Roast. How do you achieve consistency with a finicky agricultural product like coffee? The main answer is to roast it dark. Roasting the coffee dark burns away much of the nuance, eliminates offensive flavors from low grade beans, and brings the flavor down to an acceptable (depending on how you look at it) lowest-common-denominator. Trying to raise the bar would threaten consistency, making their thousands of espresso machines across the country require constant calibration. The seasonal changes would also confuse and annoy customers. Their business model demands that they keep the bar low. Not TOO low, but a very stable and well-defined level of mediocrity.

It’s the constraint they have put on themselves to grow big and it’s worked very well for them.

BUT, for all of you out there who are in love with the wonderful flavor of coffee and appreciate all the little nuances, you are going to eventually desire something high-grade roasted relatively light, and brewed carefully without a lot of additives. There are plenty of you today and so this side of the coffee/foodie business is booming as well. Starbucks can’t compete on this level and it doesn’t try to. Saying Starbucks sucks by comparing them with a high-end small-batch roaster is like saying McDonalds sucks because the don’t use Kobe beef in their burgers. The comparison isn’t meant to be made, though I think that Starbucks has sometimes hyped their own products a bit too much, inviting this kind of criticism. McDonalds doesn’t have that problem.

In the “if you can’t say anything nice don’t say it at all” department, I will add a few positive comments about Starbucks.

Their baked goods (scones, muffins, etc.) are generally very tasty.

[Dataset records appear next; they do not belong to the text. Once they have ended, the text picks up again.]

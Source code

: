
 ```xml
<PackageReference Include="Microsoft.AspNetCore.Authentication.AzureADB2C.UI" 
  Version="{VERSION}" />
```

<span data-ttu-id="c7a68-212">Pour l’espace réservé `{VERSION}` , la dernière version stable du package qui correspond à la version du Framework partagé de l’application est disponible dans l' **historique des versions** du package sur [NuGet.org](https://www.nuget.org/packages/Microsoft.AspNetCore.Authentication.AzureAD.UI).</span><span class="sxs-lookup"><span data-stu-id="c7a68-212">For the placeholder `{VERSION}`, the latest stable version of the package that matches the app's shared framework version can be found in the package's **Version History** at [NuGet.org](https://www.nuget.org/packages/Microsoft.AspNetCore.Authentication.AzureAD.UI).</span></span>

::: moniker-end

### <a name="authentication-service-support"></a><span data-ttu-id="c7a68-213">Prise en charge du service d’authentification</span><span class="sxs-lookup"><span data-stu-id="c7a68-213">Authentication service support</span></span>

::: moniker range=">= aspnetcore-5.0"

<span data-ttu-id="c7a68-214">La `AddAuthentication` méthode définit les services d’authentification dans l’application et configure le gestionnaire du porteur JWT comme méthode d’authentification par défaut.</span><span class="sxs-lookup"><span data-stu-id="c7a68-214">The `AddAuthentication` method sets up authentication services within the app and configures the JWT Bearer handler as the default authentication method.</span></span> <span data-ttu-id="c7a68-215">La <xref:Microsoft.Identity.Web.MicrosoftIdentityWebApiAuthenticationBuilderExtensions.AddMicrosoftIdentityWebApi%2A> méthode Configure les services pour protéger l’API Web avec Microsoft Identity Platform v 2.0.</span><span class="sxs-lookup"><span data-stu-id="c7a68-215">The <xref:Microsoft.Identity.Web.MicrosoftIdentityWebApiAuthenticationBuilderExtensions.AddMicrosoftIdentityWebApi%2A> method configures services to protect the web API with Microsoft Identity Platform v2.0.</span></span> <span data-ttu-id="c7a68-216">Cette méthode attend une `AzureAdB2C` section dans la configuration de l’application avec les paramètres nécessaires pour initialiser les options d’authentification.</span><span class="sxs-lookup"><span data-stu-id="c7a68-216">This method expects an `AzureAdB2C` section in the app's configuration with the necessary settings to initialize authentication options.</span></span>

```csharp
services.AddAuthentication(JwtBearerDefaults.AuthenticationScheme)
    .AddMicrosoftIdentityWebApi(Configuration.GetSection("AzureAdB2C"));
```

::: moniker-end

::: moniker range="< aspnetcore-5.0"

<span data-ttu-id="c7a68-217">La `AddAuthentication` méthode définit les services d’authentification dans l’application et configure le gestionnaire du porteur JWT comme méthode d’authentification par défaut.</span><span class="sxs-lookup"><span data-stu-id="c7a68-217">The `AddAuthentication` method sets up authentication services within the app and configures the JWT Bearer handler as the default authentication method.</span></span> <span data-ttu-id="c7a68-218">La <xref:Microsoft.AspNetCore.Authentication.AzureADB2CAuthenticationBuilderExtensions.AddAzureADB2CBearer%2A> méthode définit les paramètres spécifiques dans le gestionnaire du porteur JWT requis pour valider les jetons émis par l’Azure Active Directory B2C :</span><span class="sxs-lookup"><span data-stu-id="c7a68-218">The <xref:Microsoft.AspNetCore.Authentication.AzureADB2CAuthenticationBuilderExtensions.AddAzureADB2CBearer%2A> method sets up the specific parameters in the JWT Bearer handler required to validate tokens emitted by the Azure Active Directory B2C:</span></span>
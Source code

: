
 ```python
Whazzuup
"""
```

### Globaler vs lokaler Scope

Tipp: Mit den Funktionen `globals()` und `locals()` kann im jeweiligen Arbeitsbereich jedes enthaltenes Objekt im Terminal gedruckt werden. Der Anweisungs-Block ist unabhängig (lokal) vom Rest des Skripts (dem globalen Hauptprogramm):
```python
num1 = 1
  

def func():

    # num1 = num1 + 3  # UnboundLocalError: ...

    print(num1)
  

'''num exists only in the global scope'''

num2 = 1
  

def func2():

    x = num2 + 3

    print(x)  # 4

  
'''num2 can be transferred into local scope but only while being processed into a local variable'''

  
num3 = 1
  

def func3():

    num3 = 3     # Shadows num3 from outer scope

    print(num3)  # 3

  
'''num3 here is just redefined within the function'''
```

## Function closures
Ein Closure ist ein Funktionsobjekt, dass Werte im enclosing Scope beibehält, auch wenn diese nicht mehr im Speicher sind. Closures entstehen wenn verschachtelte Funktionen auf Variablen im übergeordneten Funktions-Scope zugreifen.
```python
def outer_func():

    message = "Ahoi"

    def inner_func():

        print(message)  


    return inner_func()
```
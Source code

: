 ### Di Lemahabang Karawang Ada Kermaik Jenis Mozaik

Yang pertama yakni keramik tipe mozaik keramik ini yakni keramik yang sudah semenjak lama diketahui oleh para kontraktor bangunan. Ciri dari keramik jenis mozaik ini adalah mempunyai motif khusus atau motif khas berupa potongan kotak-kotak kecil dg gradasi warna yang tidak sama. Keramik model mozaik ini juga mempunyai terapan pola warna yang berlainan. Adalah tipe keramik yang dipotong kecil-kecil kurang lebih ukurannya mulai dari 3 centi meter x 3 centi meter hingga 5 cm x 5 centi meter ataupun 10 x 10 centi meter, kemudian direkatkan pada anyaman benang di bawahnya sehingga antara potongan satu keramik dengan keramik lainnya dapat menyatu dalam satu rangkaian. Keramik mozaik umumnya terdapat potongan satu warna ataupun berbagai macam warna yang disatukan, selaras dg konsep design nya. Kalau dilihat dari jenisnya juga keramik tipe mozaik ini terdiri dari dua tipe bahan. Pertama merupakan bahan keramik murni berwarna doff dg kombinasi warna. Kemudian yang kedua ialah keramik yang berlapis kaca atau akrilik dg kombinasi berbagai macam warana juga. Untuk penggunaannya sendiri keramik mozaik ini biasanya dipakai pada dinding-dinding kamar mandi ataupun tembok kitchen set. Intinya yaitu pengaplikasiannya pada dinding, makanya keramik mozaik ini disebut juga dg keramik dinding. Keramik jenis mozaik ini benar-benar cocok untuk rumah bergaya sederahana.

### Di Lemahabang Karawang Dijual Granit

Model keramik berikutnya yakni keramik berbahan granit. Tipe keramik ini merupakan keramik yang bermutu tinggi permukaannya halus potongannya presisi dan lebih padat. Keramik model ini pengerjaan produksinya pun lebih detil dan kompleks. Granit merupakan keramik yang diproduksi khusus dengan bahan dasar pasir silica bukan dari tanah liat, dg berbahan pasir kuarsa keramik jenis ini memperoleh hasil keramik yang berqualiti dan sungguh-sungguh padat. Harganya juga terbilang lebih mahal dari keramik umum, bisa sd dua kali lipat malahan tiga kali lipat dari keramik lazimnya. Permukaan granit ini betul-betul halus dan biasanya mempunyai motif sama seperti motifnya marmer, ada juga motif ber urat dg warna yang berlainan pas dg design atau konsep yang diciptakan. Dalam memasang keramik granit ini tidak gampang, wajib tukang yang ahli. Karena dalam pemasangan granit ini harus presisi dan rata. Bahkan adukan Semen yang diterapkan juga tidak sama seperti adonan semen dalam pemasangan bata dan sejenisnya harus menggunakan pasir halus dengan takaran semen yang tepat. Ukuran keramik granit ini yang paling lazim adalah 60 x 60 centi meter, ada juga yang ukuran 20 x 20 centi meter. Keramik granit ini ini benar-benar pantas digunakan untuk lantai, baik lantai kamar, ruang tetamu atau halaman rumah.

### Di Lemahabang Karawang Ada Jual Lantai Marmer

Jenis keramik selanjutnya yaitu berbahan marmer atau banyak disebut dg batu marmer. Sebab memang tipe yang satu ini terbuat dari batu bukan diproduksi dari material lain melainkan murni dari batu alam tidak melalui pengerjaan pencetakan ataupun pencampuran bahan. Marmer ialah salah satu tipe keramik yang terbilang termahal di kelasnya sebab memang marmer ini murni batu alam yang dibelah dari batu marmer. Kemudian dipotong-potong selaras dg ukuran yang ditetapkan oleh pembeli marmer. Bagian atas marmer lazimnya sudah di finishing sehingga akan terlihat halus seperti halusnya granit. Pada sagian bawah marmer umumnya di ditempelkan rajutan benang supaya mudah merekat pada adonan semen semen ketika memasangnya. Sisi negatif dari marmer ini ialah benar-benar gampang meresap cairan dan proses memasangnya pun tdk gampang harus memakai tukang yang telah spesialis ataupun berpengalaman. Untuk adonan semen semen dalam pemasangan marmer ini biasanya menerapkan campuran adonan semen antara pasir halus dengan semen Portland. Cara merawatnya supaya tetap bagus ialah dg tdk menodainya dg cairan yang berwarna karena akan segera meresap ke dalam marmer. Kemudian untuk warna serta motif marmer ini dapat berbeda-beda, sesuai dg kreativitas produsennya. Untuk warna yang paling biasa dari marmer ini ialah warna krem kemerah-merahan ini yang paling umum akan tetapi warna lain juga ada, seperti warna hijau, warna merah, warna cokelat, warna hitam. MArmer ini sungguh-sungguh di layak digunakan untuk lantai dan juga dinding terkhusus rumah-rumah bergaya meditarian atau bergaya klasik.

They suffer from being pre-frozen and they are definitely overpriced, but the recipes themselves really are top notch. The pumpkin muffins, the layered cranberry orange scones, the morning buns – are all pretty dang good. I have often had FAR worse at local joints across the country touting their allegedly wonderful fresh-baked fare. You can’t just throw any old cookie on the counter and assume you have a leg up on the big corporate cafe. They’ve done their homework.

OK, I’ll say one more nice thing. Their pumpkin spice syrup is a chemist’s masterpiece. Everyone else’s imitation products (even the once that contain real pumkin puree!) fail to strike the proper balance in my opinion. Every autumn they sell these things as fast as they can make ’em and they deserve to.